Dataset —
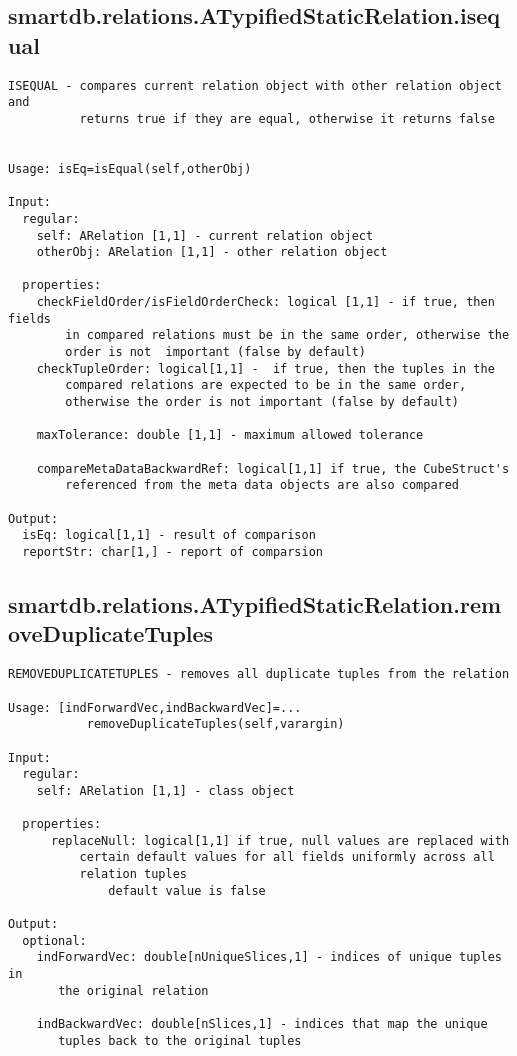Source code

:\subsection{\texorpdfstring{smartdb.relations.ATypifiedStaticRelation.isequal}{isequal}}\label{method:smartdb.relations.ATypifiedStaticRelation.isequal}
\begin{verbatim}
ISEQUAL - compares current relation object with other relation object and
          returns true if they are equal, otherwise it returns false


Usage: isEq=isEqual(self,otherObj)

Input:
  regular:
    self: ARelation [1,1] - current relation object
    otherObj: ARelation [1,1] - other relation object

  properties:
    checkFieldOrder/isFieldOrderCheck: logical [1,1] - if true, then fields
        in compared relations must be in the same order, otherwise the
        order is not  important (false by default)
    checkTupleOrder: logical[1,1] -  if true, then the tuples in the
        compared relations are expected to be in the same order,
        otherwise the order is not important (false by default)

    maxTolerance: double [1,1] - maximum allowed tolerance

    compareMetaDataBackwardRef: logical[1,1] if true, the CubeStruct's
        referenced from the meta data objects are also compared

Output:
  isEq: logical[1,1] - result of comparison
  reportStr: char[1,] - report of comparsion
\end{verbatim}
\subsection{\texorpdfstring{smartdb.relations.ATypifiedStaticRelation.removeDuplicateTuples}{removeDuplicateTuples}}\label{method:smartdb.relations.ATypifiedStaticRelation.removeDuplicateTuples}
\begin{verbatim}
REMOVEDUPLICATETUPLES - removes all duplicate tuples from the relation

Usage: [indForwardVec,indBackwardVec]=...
           removeDuplicateTuples(self,varargin)

Input:
  regular:
    self: ARelation [1,1] - class object

  properties:
      replaceNull: logical[1,1] if true, null values are replaced with
          certain default values for all fields uniformly across all
          relation tuples
              default value is false

Output:
  optional:
    indForwardVec: double[nUniqueSlices,1] - indices of unique tuples in
       the original relation

    indBackwardVec: double[nSlices,1] - indices that map the unique
       tuples back to the original tuples
\end{verbatim}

Directions for this task — Could you copy each line from the listing that has the word "false" in it?

Response to the task —
          returns true if they are equal, otherwise it returns false
        order is not  important (false by default)
        otherwise the order is not important (false by default)
              default value is false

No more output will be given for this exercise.